I mentioned early that Elizabeth liked Darcy immediately, as did Darcy with Elizabeth. They get off to a much better start, and do dance at the Meryton assembly! I have now read a few variations where the relationship between Darcy and Lizzie is a lot smoother and the problems come from other areas rather than misunderstandings between themselves, and I really like to read this. Their courtship and relationship through the first half of the story is very sweet - Elizabeth helps to bring Darcy out of his sad state of mind as a result of Georgiana's accident, and Darcy is very, very charming! Some of the conversations they have are really just too cute, as well as often very funny! Another thing I always enjoy in the book is when Darcy and Elizabeth engage quite a lot before the end - I much prefer that to them marrying on the last page of the book! They get engaged almost in the middle of this book, I believe, and it was lovely to see how their relationship changed once they were engaged, and don't worry, the second half is far from boring - the drama doesn't stop as they have other problems to face, but at least they could face them together! I don't know what else to say other than Darcy and Elizabeth are just adorable. They are very much a young couple in love - and we all like to read a happy Darcy and Lizzy don't we?! 

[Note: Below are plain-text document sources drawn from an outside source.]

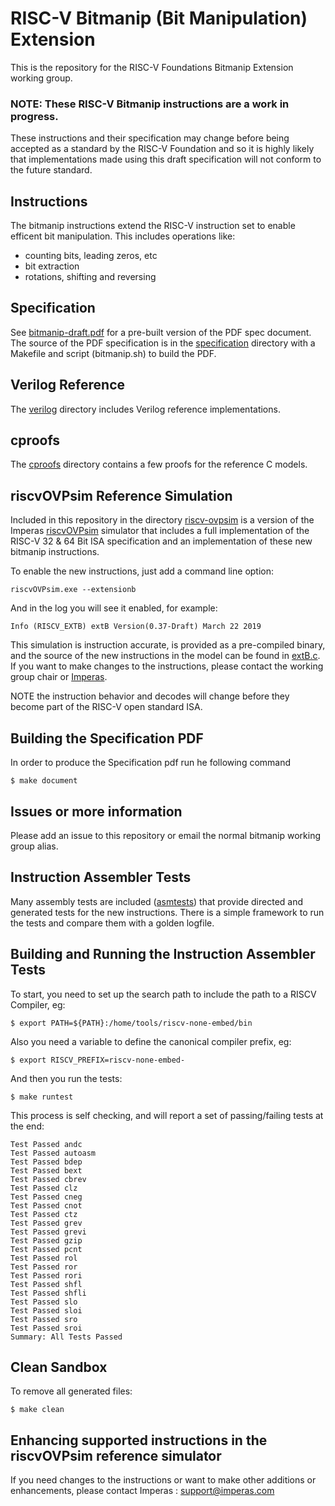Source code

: # RISC-V Bitmanip (Bit Manipulation) Extension

This is the repository for the RISC-V Foundations Bitmanip Extension working group.

### NOTE: These RISC-V Bitmanip instructions are a work in progress.
These instructions and their specification may change before being accepted as a standard by the RISC-V Foundation and so it is highly likely that implementations made using this draft specification will not conform to the future standard.

## Instructions
The bitmanip instructions extend the RISC-V instruction set to enable efficent bit manipulation.
This includes operations like:
 * counting bits, leading zeros, etc
 * bit extraction
 * rotations, shifting and reversing

## Specification 
See [bitmanip-draft.pdf](bitmanip-draft.pdf) for a pre-built version
of the PDF spec document.
The source of the PDF specification is in the [specification](specification) directory with a Makefile and script (bitmanip.sh) to build the PDF.

## Verilog Reference
The [verilog](verilog) directory includes Verilog reference implementations.

## cproofs
The [cproofs](cproofs) directory contains a few proofs for the reference C models.

## riscvOVPsim Reference Simulation
Included in this repository in the directory [riscv-ovpsim](riscv-ovpsim) is a version of the Imperas [riscvOVPsim](riscv-ovpsim/README.md) simulator that includes a full implementation of the RISC-V 32 & 64 Bit ISA specification and an implementation of these new bitmanip instructions. 

To enable the new instructions, just add a command line option:

    riscvOVPsim.exe --extensionb

And in the log you will see it enabled, for example:

    Info (RISCV_EXTB) extB Version(0.37-Draft) March 22 2019

This simulation is instruction accurate, is provided as a pre-compiled binary, and the source of the new instructions in the model can be found in [extB.c](Imperas/ImperasLib/source/riscv.ovpworld.org/intercept/extB/1.0/model/extB.c). If you want to make changes to the instructions, please contact the working group chair or [Imperas](mailto:info@imperas.com).

NOTE the instruction behavior and decodes will change before they become part of the RISC-V open standard ISA.

## Building the Specification PDF
In order to produce the Specification pdf run he following command

    $ make document

## Issues or more information
Please add an issue to this repository or email the normal bitmanip working group alias.

## Instruction Assembler Tests
Many assembly tests are included ([asmtests](asmtests)) that provide directed and generated tests for the new instructions. There is a simple framework to run the tests and compare them with a golden logfile.

## Building and Running the Instruction Assembler Tests
To start, you need to set up the search path to include the path to a RISCV Compiler, eg:

    $ export PATH=${PATH}:/home/tools/riscv-none-embed/bin
    
Also you need a variable to define the canonical compiler prefix, eg:

    $ export RISCV_PREFIX=riscv-none-embed-
    
And then you run the tests:

    $ make runtest
    
This process is self checking, and will report a set of passing/failing tests at the end:

    Test Passed andc
    Test Passed autoasm
    Test Passed bdep
    Test Passed bext
    Test Passed cbrev
    Test Passed clz
    Test Passed cneg
    Test Passed cnot
    Test Passed ctz
    Test Passed grev
    Test Passed grevi
    Test Passed gzip
    Test Passed pcnt
    Test Passed rol
    Test Passed ror
    Test Passed rori
    Test Passed shfl
    Test Passed shfli
    Test Passed slo
    Test Passed sloi
    Test Passed sro
    Test Passed sroi
    Summary: All Tests Passed

## Clean Sandbox
To remove all generated files:

    $ make clean
 
## Enhancing supported instructions in the riscvOVPsim reference simulator
If you  need changes to the instructions or want to make other additions or enhancements, please contact Imperas : support@imperas.com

Now aside from Darcy and Lizzy, the beloved characters such as the Bingleys obviously still come into the story. Beginning with the not so charming Caroline Bingley - she is as scheming and awful as we want her to be and expect her to be. Bingley, on the other hand, is just Bingley - very much in love with his angel, Jane. It was a lot of fun to see into the thought of Bingley a bit more; for one, about his feelings for Jane, but also about his opinion on his own sister, Caroline! As I already mentioned, Mr and Mrs Hurst are surprisingly lovely and have a really sweet and very different relationship and I enjoyed it. They aren't too keen on Caroline either, and this resulted in some funny scenes and conversations! 

I have already touched on Mr Bennet and how he plays a role in the story, but one of the most interesting and enjoyable changes has to be the relationship of Mr and Mrs Bennet. We know that Mr Bennet was attracted to a pretty face and a lively disposition when they were younger, but it is lovely to see the love they would have felt initially, at least for a little while on some level, rekindled. Seeing them work together as parents – and very successfully – to their daughters was really lovely. 

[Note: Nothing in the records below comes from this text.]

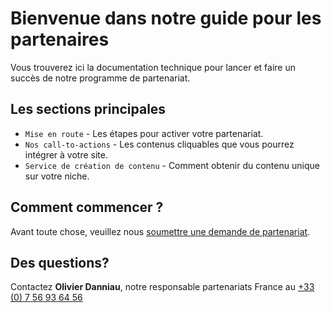 # Bienvenue dans notre guide pour les partenaires

Vous trouverez ici la documentation technique pour lancer et faire un succès de notre programme de partenariat.

## Les sections principales

* `Mise en route` - Les étapes pour activer votre partenariat.
* `Nos call-to-actions` - Les contenus cliquables que vous pourrez intégrer à votre site.
* `Service de création de contenu` - Comment obtenir du contenu unique sur votre niche.

## Comment commencer ?

Avant toute chose, veuillez nous [soumettre une demande de partenariat](https://sortlist1.typeform.com/to/AH6Orh8N).

## Des questions?

Contactez **Olivier Danniau**, notre responsable partenariats France au [+33 (0) 7 56 93 64 56](tel:+33756936456)

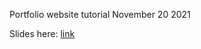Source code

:Portfolio website tutorial
November 20 2021

Slides here: [link](https://docs.google.com/presentation/d/1djVonas_aVD8B2NYYE2YMAopTcDnvB80/edit?usp=sharing&ouid=106174023015513065439&rtpof=true&sd=true)

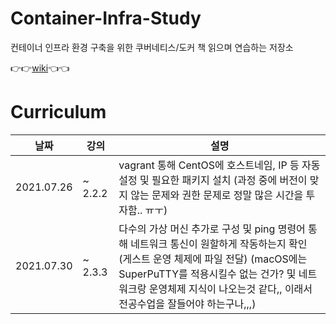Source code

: # Container-Infra-Study
컨테이너 인프라 환경 구축을 위한 쿠버네티스/도커 책 읽으며 연습하는 저장소

👉👉[wiki](https://github.com/aeuna/Container-Infra-Study/wiki)👈👈

# Curriculum
|날짜|강의|설명|
|------|---|---|
|2021.07.26|~ 2.2.2| vagrant 통해 CentOS에 호스트네임, IP 등 자동 설정 및 필요한 패키지 설치 (과정 중에 버전이 맞지 않는 문제와 권한 문제로 정말 많은 시간을 투자함.. ㅠㅜ) |
|2021.07.30|~ 2.3.3| 다수의 가상 머신 추가로 구성 및 ping 명령어 통해 네트워크 통신이 원할하게 작동하는지 확인 (게스트 운영 체제에 파일 전달) (macOS에는 SuperPuTTY를 적용시킬수 없는 건가? 및 네트워크랑 운영체제 지식이 나오는것 같다,, 이래서 전공수업을 잘들어야 하는구나,,,) |

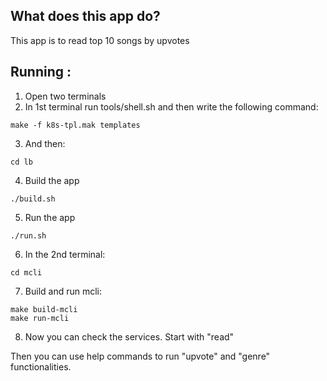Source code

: ## What does this app do?

This app is to read top 10 songs by upvotes

## Running :
1. Open two terminals
2. In 1st terminal run tools/shell.sh and then write the following command:
<pre><code>make -f k8s-tpl.mak templates</code></pre>

3. And then:
<pre><code>cd lb</code></pre>

4. Build the app
<pre><code>./build.sh</code></pre>

5. Run the app
<pre><code>./run.sh</code></pre>

6. In the 2nd terminal:
<pre><code>cd mcli</code></pre>

7. Build and run mcli:
<pre><code>make build-mcli
make run-mcli</code></pre>

8. Now you can check the services. Start with "read"

Then you can use help commands to run "upvote" and "genre" functionalities.

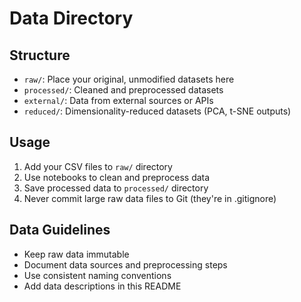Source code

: # Data Directory

## Structure

- `raw/`: Place your original, unmodified datasets here
- `processed/`: Cleaned and preprocessed datasets
- `external/`: Data from external sources or APIs
- `reduced/`: Dimensionality-reduced datasets (PCA, t-SNE outputs)

## Usage

1. Add your CSV files to `raw/` directory
2. Use notebooks to clean and preprocess data
3. Save processed data to `processed/` directory
4. Never commit large raw data files to Git (they're in .gitignore)

## Data Guidelines

- Keep raw data immutable
- Document data sources and preprocessing steps
- Use consistent naming conventions
- Add data descriptions in this README
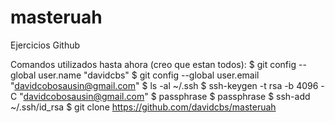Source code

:# masteruah
Ejercicios Github

Comandos utilizados hasta ahora (creo que estan todos):
$ git config --global user.name "davidcbs"
$ git config --global user.email "davidcobosausin@gmail.com"
$ ls -al ~/.ssh
$ ssh-keygen -t rsa -b 4096 -C "davidcobosausin@gmail.com"
$ passphrase
$ passphrase
$ ssh-add ~/.ssh/id_rsa
$ git clone https://github.com/davidcbs/masteruah
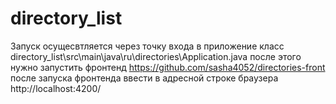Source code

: # directory_list
Запуск осущесвтляется через точку входа в приложение класс directory_list\src\main\java\ru\directories\Application.java
после этого нужно запустить фронтенд https://github.com/sasha4052/directories-front
после запуска фронтенда ввести в адресной строке браузера http://localhost:4200/
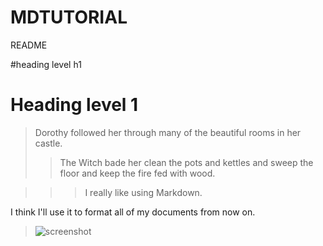 # MDTUTORIAL

README

#heading level h1

<h1>Heading level 1</h1>
 
> Dorothy followed her through many of the beautiful rooms in her castle.
>
>> The Witch bade her clean the pots and kettles and sweep the floor and keep the fire fed with wood.

>>>I really like using Markdown.

I think I'll use it to format all of my documents from now on.  

>![screenshot](pic1.png)
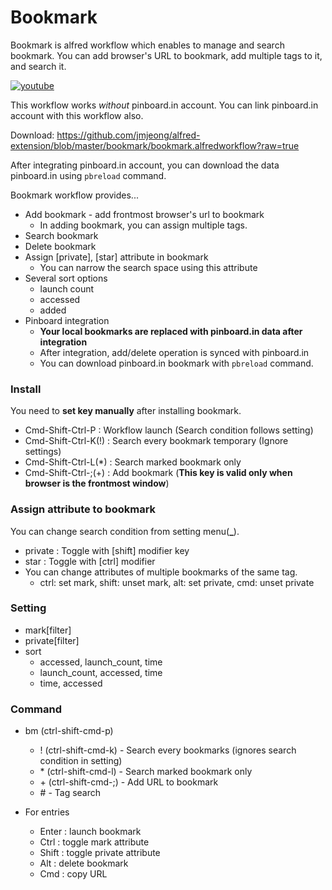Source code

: # Bookmark

Bookmark is alfred workflow which enables to manage and search bookmark.
You can add browser's URL to bookmark, add multiple tags to it, and search it.

[![youtube](https://img.youtube.com/vi/ImXADq0mBRM/0.jpg)](https://www.youtube.com/watch?v=ImXADq0mBRM)

This workflow works *without* pinboard.in account.
You can link pinboard.in account with this workflow also.

Download: https://github.com/jmjeong/alfred-extension/blob/master/bookmark/bookmark.alfredworkflow?raw=true

After integrating pinboard.in account, you can download the data pinboard.in using `pbreload`
command.

Bookmark workflow provides...

- Add bookmark - add frontmost browser's url to bookmark
  - In adding bookmark, you can assign multiple tags.
- Search bookmark
- Delete bookmark
- Assign [private], [star] attribute in bookmark
  - You can narrow the search space using this attribute
- Several sort options
  - launch count
  - accessed
  - added
- Pinboard integration
  - **Your local bookmarks are replaced with pinboard.in data after integration**
  - After integration, add/delete operation is synced with pinboard.in
  - You can download pinboard.in bookmark  with `pbreload` command.

### Install

You need to **set key manually** after installing bookmark.

- Cmd-Shift-Ctrl-P : Workflow launch (Search condition follows setting)
- Cmd-Shift-Ctrl-K(!) : Search every bookmark temporary (Ignore settings)
- Cmd-Shift-Ctrl-L(\*) : Search marked bookmark only
- Cmd-Shift-Ctrl-;(+) : Add bookmark (**This key is valid only when browser is the frontmost window**)

### Assign attribute to bookmark

You can change search condition from setting menu(**_**).

- private : Toggle with [shift] modifier key
- star : Toggle with [ctrl] modifier
- You can change attributes of multiple bookmarks of the same tag. 
	- ctrl: set mark, shift: unset mark, alt: set private, cmd: unset private

### Setting 

- mark[filter]
- private[filter] 
- sort
	- accessed, launch_count, time
	- launch_count, accessed, time
	- time, accessed

### Command 

- bm (ctrl-shift-cmd-p) 
	- ! (ctrl-shift-cmd-k) - Search every bookmarks (ignores search condition in setting)
	- \* (ctrl-shift-cmd-l) - Search marked bookmark only
	- \+ (ctrl-shift-cmd-;) - Add URL to bookmark
	- \# - Tag search

- For entries
  - Enter : launch bookmark
  - Ctrl : toggle mark attribute
  - Shift : toggle private attribute 
  - Alt : delete bookmark
  - Cmd : copy URL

Back onto Georgiana; I have already mentioned how it is impossible not to feel sorry for her. The accident has left her incapable of walking, and they are unsure if she will ever walk again. Her development in the story as she comes to terms with her disability is touching and her relationship with Elizabeth and the other Bennet daughters, particularly Mary later in the story, is just wonderful. I always like to get to know Georgiana better as she seems like such a lovely girl in Pride and Prejudice. I am greatly looking forward to seeing how her story continues in the other novels of this ‘Leaving Bennet Behind’ series. 

As well as the characters we all love, there are some wonderful new additions to the story. Colonel Fitzwiiam, of course, still comes along but so does his delightful brother Alex Fitzwilliam. It was lovely to see Fitzwilliam with a brother; there was a lot of fun brotherly banter going on! Alex himself was a wonderful character and became quite a major part of the story in his own way and takes quite in interest to one of the other Bennet ladies, and I'm greatly looking forward to see how that goes on in the future stories! 

Another new addition is Lord and Lady Rosebery, The Fitzwilliam parents. They were lovely. Their relationship with their son, as well as with their nephew and niece, Darcy and Georgiana, was very nice to see. We really don't meet much of Darcy's family so it was nice to get to know him more through some of his nicer relations - we don't get the best impression from Lady Catherine!

Darcy and Elizabeth are the central characters of this book, but the story which will be picked up in Volume II, Jane and Bingley, is touched on through this book as well, as is the one which I believe will be central to Volume III, Mary’s story. The way she has set up all these other plots and also some other exciting mystery which hasn't been resolved has certainly kept me into wanting to read the next volumes once published, to find out what happens to the other Bennet girls and how they leave the name of Bennet behind. She certainly has me hooked! 

I really have enjoyed the story and as you can probably tell, I can't wait for the next volumes of this series. Back on this story in particular, I really enjoyed the better start between Darcy and Elizabeth as well as the relationship between Mr and Mrs Bennet. The idea of how illness can affect so many and change the attitude of so many was really interesting to read about. All the new characters were lovely and the fact that we get to know so many of them so well was brilliant and quite different as many variations I read very much focus on just Darcy and Elizabeth, and at a stretch Jane and Bingley as well.

There was mystery, drama, plenty of romance, humour and brilliant characters - what more could I ask for? I am on tenterhooks waiting for the next installment in this wonderful story - but don't panic, although this is Volume I in a series, this story has its own happy ending, no cliffhangers - for Lizzy and Darcy at least!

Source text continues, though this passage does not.